Tag Archive: bizarro fiction

While not battling Evil Attic Clowns and commanding an ever growing army of garden gnomes, Jeremy Shipp finds the time to write amazing stories of bizarro fantasies and all around tomfoolery. He took time out of a food fight to answer a few of my ever so probing questions.

Diaz: Your most recent novel, Cursed, was nominated for a Bram Stoker award. What did you do when you found out?

Shipp: Upon hearing the good news, I threw on my pointy red cap and dashed into my garden to dance a gnomic jig. Afterward, I devoured a celebratory bowl of chunky peanut butter.

Diaz: Did you do any special marketing in the hopes of being nominated for the Bram Stoker?

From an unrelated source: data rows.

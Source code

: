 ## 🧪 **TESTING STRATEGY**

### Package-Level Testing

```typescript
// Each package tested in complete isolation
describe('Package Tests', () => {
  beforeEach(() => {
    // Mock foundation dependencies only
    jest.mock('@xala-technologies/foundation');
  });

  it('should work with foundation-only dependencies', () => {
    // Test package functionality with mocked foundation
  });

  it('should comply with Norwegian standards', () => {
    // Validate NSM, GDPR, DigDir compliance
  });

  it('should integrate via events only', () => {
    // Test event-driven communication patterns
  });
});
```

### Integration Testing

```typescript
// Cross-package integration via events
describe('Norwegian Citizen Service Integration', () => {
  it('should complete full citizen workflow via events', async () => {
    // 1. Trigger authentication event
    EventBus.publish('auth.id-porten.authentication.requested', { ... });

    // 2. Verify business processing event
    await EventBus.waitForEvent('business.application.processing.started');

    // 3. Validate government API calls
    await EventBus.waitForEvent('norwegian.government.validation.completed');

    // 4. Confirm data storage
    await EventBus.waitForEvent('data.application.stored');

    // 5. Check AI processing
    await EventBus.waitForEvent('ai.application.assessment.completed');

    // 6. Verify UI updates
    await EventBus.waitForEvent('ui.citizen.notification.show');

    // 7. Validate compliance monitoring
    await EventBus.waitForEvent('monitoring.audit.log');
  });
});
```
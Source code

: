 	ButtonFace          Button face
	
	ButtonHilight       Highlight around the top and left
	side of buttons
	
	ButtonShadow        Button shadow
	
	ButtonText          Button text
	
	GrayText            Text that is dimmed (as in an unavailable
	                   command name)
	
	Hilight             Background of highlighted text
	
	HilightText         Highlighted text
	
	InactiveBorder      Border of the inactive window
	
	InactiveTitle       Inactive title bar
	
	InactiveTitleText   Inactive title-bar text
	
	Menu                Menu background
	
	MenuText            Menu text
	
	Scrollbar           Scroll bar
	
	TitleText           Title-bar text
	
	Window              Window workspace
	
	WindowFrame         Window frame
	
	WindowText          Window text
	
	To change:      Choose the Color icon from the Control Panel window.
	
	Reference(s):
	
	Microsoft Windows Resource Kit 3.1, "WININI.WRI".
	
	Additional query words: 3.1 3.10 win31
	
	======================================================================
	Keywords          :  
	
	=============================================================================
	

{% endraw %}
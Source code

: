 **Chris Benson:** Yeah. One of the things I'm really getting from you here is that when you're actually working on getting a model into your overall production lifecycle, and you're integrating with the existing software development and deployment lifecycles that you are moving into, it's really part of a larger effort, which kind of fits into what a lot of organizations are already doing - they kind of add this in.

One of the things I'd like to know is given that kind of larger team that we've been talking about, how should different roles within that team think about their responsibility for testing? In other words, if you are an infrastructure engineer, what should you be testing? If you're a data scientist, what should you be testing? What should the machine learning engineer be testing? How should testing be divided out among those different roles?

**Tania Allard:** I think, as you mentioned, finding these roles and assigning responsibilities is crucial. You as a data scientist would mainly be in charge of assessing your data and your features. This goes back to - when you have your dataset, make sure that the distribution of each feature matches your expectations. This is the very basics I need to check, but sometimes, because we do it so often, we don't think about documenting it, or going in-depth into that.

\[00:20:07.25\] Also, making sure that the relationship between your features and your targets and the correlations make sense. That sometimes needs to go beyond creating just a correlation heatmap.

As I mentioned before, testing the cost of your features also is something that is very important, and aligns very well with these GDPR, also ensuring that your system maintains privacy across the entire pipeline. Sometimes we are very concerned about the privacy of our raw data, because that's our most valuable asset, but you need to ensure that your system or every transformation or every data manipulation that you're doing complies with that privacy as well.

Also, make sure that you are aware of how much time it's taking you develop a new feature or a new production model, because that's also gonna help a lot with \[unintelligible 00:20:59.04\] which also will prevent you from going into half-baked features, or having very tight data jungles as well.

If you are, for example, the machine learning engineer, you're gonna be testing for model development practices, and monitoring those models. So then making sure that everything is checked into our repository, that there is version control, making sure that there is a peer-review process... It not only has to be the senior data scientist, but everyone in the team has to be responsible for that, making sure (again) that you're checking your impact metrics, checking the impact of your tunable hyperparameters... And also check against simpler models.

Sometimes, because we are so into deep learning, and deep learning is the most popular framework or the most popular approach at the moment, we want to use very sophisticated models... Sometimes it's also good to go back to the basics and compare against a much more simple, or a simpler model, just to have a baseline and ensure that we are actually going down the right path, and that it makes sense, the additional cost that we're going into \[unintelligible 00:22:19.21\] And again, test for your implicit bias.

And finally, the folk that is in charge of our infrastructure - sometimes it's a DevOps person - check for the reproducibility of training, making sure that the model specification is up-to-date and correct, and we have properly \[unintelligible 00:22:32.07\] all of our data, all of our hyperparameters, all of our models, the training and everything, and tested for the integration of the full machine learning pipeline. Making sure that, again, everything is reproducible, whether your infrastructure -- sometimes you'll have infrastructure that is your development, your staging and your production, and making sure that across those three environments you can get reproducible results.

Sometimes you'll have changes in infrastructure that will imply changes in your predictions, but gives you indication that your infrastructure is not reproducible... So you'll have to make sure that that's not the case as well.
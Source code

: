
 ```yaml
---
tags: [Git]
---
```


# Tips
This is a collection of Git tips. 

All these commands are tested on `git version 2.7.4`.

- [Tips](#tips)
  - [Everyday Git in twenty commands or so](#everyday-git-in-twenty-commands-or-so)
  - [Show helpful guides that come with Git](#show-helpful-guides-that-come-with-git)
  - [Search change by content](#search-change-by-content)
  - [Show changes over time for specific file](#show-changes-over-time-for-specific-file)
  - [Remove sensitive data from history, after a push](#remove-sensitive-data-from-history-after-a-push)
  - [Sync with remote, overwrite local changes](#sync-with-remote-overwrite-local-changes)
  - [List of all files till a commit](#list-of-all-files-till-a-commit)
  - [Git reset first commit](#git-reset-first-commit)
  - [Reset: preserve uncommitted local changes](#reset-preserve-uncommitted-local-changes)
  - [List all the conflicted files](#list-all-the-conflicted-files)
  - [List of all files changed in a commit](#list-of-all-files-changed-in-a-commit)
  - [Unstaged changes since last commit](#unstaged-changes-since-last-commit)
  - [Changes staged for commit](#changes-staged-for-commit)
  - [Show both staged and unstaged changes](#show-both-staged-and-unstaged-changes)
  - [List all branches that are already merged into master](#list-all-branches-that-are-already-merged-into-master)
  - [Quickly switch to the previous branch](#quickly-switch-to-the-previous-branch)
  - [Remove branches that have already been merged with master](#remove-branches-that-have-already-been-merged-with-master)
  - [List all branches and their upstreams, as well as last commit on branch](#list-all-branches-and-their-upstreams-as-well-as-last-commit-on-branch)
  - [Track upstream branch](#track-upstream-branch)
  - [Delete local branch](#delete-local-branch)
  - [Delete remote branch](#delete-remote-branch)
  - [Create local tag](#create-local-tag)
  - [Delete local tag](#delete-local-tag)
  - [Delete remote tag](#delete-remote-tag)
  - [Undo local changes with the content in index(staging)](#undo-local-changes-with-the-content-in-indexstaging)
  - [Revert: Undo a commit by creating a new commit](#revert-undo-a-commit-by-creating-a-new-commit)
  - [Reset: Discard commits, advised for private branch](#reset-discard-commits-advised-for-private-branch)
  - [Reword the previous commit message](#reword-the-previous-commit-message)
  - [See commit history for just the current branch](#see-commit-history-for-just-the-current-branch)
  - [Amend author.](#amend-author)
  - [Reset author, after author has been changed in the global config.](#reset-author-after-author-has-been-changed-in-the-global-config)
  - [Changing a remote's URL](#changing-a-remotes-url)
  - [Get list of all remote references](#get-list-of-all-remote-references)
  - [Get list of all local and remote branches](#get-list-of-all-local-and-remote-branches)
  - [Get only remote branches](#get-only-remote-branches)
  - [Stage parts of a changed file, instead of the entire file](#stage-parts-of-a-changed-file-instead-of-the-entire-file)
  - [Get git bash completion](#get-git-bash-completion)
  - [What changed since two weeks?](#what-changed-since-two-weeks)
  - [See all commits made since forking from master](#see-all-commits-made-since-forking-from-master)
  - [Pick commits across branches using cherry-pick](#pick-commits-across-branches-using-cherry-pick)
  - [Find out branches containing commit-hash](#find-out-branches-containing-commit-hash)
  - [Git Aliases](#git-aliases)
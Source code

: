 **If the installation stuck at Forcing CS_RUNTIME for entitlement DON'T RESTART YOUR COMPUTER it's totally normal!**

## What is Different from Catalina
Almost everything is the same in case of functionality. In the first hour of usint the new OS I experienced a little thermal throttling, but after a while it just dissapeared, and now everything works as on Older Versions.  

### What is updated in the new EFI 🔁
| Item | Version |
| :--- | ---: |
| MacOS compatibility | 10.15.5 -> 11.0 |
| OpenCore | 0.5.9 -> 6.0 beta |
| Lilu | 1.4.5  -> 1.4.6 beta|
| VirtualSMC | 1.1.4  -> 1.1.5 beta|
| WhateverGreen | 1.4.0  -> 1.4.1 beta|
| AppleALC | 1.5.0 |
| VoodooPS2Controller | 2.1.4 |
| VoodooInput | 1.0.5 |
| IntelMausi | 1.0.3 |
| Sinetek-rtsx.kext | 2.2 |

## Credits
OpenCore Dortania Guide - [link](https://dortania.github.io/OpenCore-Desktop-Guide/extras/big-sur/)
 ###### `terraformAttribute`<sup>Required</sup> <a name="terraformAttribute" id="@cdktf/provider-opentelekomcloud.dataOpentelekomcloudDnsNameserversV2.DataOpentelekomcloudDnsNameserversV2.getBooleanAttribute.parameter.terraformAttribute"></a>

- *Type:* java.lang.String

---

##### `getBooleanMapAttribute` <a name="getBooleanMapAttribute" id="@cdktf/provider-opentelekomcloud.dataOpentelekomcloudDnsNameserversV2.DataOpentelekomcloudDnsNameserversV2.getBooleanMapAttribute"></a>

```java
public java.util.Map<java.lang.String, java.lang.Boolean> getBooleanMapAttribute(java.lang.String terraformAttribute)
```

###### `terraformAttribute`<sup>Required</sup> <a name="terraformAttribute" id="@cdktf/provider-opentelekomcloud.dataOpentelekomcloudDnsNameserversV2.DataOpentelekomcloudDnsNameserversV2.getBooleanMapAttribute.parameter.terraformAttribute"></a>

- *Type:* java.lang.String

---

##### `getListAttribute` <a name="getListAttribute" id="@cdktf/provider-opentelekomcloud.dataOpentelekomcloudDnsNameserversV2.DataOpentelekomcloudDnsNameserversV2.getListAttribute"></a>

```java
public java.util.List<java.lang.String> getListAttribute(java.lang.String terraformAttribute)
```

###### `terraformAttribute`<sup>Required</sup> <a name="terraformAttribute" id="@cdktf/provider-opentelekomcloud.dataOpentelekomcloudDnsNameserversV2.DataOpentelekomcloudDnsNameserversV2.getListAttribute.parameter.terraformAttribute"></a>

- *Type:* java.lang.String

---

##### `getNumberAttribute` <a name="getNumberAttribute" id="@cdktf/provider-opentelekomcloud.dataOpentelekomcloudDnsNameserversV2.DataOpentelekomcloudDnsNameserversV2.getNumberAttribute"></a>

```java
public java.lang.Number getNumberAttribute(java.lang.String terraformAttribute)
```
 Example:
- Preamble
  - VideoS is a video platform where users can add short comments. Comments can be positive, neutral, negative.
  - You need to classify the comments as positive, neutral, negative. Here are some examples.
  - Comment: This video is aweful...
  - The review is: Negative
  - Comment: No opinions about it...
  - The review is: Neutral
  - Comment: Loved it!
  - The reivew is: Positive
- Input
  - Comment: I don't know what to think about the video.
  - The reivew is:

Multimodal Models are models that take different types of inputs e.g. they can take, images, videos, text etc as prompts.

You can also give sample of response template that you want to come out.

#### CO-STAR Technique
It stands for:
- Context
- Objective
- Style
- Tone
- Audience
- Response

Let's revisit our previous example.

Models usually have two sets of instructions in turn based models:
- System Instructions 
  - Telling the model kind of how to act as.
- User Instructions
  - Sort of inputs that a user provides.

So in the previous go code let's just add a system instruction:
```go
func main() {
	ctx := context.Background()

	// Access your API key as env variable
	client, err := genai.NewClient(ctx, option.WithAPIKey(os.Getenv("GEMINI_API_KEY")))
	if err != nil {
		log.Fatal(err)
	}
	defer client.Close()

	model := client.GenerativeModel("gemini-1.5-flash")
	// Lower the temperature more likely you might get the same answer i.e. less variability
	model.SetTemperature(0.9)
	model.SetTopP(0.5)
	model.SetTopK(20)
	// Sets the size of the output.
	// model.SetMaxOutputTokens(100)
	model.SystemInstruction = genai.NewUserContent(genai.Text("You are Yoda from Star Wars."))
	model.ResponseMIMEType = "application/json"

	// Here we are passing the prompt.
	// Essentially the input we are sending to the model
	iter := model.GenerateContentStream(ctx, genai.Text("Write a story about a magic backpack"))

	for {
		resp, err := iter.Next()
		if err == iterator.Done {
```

Shipp: I sent copies of Cursed to those HWA members who wished to read the novel. I also wished on three shooting stars, and I threw a magic penny into a magic well. Well, a semi-magic well, as I couldn’t find a well that was 100% magic.

Diaz: You published Cursed through an independent press, Raw Dog Press. What was your motivation for choosing an indie press over a big house?

Shipp: I’ve been working with Raw Dog for quite a few years now, and they’ve always been good to me. John Lawson and Jennifer Barnes are passionate about the books they publish, and they are always respectful toward their authors. Perhaps someday I will work with a big house, but no matter what happens, I will always be proud of my indie roots.

Diaz: Your screenplay “Egg” has now been transformed into a short film. Why make the leap from written word to film?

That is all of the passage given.